> _What you are asked to do_
Working through the lines below, return each one that holds "ordering".

Source records
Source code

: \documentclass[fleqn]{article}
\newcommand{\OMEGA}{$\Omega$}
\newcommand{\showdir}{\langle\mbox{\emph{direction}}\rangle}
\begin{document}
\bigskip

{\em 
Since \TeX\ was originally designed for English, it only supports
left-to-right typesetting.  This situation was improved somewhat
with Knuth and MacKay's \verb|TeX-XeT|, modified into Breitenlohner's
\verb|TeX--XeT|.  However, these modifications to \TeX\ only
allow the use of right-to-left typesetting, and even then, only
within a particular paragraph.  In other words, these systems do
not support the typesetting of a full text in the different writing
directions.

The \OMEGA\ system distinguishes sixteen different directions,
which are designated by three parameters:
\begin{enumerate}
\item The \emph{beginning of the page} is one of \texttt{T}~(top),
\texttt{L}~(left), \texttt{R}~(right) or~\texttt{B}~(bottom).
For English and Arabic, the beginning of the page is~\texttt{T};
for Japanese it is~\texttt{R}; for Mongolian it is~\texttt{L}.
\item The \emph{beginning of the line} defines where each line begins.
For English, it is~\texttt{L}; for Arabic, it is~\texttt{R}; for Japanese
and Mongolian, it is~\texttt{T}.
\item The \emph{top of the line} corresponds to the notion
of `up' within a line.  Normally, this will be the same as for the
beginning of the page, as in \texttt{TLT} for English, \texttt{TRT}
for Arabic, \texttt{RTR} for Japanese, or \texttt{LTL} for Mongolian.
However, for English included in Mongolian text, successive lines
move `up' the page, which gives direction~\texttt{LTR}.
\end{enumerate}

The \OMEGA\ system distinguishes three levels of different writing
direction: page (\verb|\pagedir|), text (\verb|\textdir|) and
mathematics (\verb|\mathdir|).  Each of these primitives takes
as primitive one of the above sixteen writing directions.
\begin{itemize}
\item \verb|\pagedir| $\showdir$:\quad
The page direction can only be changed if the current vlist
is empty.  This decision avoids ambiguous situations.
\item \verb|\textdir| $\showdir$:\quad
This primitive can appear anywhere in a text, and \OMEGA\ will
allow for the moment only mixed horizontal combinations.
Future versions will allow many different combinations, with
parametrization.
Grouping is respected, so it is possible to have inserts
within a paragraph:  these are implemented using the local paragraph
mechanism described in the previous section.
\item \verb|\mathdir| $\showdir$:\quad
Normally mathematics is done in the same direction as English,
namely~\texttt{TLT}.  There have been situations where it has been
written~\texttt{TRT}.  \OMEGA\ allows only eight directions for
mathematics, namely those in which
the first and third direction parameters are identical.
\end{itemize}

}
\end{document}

---

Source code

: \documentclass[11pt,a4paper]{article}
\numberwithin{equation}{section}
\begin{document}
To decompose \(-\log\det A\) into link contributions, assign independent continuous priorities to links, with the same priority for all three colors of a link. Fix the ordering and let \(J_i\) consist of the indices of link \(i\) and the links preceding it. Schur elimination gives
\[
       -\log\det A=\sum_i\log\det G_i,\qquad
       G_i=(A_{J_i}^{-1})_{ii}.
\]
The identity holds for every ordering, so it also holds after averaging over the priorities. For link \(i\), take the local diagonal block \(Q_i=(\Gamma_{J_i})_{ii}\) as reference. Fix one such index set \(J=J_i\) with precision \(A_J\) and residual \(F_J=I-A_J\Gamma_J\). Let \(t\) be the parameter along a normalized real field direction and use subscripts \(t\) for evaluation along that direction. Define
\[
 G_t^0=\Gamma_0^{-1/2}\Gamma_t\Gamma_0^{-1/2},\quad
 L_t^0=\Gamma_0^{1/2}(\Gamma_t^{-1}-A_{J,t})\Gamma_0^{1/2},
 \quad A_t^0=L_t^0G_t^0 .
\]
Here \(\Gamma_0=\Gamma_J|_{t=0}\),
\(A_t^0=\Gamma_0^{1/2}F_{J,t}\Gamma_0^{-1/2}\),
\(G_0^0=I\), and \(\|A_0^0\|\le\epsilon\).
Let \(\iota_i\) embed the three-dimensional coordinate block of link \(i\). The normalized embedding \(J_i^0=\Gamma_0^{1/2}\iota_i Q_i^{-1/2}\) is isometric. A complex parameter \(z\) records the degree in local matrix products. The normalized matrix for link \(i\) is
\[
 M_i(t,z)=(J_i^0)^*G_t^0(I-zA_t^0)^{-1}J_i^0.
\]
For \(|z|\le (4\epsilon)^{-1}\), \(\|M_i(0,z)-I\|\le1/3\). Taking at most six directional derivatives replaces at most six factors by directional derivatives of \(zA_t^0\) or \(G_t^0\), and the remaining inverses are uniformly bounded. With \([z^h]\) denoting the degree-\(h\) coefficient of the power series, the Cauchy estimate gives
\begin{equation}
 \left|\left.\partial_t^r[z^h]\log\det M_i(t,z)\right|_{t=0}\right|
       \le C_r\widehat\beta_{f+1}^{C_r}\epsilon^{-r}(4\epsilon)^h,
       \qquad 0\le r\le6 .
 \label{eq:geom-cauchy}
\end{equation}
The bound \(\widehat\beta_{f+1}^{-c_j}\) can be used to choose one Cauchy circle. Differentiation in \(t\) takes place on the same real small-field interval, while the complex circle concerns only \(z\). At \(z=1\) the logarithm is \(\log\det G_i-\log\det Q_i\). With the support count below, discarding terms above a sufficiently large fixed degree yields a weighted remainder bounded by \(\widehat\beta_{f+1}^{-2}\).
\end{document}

* * *

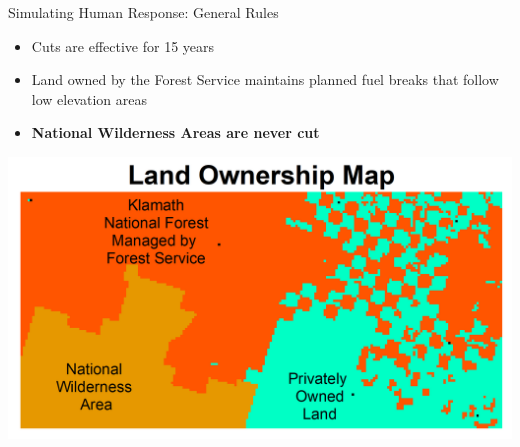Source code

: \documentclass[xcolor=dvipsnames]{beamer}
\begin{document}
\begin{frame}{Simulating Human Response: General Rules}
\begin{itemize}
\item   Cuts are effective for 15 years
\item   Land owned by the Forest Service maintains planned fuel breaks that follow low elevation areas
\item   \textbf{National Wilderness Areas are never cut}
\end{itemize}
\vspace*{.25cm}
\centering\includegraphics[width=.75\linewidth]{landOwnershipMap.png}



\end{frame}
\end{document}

> _Answer box_
To decompose \(-\log\det A\) into link contributions, assign independent continuous priorities to links, with the same priority for all three colors of a link. Fix the ordering and let \(J_i\) consist of the indices of link \(i\) and the links preceding it. Schur elimination gives
The identity holds for every ordering, so it also holds after averaging over the priorities. For link \(i\), take the local diagonal block \(Q_i=(\Gamma_{J_i})_{ii}\) as reference. Fix one such index set \(J=J_i\) with precision \(A_J\) and residual \(F_J=I-A_J\Gamma_J\). Let \(t\) be the parameter along a normalized real field direction and use subscripts \(t\) for evaluation along that direction. Define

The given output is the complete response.